LILY ROSE from the couch, but she didn’t want to leave. She glanced at the painting that was now an empty background in a frame. She didn’t even want to go out into the hallway. What if Julia was out there?
What if Lily just never went back?
But there was the modeling contract to think of.
“Come back here when you’re done and I’ll let you know if I find out anything,” Audreen said.
Lily took a deep breath and exhaled slowly to calm herself. What was she so worried about?
Daniella might snap once in a while, but she was basically thoughtful and nice. And the fashion shoot she offered was an awesome chance. Lily knew it could take her years to be seen in an ad otherwise. Her future as a model might not happen at all without this. “All right,” Lily said as she headed for the door. “I’ll be back soon.”

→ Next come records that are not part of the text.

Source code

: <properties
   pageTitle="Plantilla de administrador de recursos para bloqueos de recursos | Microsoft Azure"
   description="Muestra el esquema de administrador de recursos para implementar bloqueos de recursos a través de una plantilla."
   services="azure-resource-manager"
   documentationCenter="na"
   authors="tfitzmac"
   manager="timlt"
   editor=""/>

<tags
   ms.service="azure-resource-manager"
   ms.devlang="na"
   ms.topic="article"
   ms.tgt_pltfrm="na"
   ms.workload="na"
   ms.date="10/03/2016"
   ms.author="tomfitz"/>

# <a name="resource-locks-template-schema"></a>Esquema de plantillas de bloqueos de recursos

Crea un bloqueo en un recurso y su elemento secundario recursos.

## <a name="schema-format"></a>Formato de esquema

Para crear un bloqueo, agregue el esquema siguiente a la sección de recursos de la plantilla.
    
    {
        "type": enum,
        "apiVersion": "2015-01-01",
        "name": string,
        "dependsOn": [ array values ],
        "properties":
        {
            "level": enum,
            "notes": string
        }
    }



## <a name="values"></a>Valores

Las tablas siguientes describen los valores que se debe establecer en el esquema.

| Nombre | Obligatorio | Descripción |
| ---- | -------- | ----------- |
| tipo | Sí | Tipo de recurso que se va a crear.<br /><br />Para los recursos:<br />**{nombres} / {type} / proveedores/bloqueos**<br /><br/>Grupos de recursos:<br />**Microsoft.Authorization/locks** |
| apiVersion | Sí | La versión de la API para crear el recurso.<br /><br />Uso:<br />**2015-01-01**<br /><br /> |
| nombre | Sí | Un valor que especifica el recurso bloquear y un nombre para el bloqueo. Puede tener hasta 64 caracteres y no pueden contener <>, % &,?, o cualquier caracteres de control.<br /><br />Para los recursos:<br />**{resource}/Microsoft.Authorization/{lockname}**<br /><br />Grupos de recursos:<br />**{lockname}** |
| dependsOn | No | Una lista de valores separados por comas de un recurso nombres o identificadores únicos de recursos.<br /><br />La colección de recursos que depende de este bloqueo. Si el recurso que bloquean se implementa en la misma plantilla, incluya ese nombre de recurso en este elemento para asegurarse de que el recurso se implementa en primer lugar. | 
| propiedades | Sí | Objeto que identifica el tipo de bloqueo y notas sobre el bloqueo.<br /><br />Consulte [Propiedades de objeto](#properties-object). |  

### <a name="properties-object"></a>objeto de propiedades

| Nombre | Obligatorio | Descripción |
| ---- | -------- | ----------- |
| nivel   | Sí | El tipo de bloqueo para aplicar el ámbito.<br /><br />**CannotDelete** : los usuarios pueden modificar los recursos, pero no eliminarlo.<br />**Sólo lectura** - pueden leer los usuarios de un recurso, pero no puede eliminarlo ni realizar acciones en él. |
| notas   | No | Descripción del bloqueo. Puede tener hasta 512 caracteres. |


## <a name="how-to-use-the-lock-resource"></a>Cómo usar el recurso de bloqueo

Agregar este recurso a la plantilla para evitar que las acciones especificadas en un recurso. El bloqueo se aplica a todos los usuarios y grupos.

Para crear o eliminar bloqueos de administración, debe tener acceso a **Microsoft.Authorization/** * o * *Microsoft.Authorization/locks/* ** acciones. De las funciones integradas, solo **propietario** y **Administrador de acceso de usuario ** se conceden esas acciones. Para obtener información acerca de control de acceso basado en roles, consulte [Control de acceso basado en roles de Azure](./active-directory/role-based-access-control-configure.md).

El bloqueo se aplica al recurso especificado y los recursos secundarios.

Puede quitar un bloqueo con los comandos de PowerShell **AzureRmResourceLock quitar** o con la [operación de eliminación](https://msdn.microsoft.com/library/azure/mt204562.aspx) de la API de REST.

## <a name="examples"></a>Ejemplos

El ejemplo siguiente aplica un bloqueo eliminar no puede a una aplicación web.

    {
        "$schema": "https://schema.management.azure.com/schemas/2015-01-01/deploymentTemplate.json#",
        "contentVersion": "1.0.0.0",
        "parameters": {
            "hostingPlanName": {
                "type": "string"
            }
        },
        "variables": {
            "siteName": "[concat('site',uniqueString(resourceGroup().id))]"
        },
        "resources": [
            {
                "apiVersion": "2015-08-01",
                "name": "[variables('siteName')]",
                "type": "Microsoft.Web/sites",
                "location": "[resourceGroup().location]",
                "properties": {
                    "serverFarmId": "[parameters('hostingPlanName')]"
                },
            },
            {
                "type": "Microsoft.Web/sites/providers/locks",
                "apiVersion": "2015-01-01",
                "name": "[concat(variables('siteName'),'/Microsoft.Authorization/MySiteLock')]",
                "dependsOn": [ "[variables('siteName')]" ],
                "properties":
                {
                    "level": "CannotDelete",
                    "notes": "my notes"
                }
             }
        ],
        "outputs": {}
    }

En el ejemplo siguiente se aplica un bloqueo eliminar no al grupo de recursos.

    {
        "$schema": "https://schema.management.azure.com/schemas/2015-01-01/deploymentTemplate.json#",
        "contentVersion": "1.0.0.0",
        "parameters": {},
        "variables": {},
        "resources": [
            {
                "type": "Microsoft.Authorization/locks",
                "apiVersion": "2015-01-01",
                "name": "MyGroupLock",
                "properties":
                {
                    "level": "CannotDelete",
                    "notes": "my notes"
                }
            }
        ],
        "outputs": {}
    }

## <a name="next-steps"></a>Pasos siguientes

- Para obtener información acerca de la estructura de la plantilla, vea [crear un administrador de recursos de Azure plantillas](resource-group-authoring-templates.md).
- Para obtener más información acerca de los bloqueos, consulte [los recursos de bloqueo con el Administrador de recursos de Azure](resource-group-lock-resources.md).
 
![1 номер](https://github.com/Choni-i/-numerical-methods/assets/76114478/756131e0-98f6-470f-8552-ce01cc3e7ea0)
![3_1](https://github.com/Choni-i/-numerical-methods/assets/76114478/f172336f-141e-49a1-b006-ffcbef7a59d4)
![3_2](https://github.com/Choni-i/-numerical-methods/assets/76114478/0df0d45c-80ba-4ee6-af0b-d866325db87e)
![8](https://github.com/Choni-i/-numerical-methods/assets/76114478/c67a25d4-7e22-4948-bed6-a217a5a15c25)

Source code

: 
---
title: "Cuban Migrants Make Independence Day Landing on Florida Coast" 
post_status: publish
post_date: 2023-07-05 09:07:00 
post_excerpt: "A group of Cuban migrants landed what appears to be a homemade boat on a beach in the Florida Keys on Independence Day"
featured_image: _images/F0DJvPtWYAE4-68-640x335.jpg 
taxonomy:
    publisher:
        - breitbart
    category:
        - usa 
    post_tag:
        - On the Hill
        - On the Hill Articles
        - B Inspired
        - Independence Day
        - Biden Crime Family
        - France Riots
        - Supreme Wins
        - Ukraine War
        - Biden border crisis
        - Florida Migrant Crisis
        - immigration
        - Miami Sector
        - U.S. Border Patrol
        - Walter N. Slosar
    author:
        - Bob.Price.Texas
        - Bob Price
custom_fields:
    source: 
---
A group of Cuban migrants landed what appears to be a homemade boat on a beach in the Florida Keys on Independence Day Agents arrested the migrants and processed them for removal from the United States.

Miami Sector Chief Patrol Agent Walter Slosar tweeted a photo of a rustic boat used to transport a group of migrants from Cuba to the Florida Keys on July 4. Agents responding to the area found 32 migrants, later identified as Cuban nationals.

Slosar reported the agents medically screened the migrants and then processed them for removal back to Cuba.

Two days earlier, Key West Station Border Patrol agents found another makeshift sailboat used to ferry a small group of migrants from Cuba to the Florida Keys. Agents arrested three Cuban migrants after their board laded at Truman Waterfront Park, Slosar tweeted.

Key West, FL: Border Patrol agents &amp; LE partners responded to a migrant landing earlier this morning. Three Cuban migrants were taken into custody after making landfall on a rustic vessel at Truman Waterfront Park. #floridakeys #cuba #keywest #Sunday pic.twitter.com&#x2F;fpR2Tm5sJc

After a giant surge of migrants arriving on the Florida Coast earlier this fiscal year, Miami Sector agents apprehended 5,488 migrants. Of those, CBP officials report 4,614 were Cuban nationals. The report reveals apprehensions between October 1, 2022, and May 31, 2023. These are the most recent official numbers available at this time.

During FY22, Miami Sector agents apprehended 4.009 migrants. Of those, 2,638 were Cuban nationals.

Audreen was already absorbed in the glow of the screen as she sat with her laptop balanced on her lap. She didn’t seem to hear Lily.
Lily turned back to repeat her good-bye, but out of the corner of her eye she saw a young female figure glide out of Audreen’s kitchen and into her bedroom.
Lily froze in place, her hand still on the knob. “Audreen,” she said in a choked whisper. “Someone is in your apartment.”
Looking up from her laptop, Audreen scowled. “Is it Julia?”
Lily shook her head. This figure had blond hair piled high on her head and wore a blue embroidered gown. “It’s another girl from one of the portraits, though.” Lily recalled the girl called Ashlynne from the 1600s.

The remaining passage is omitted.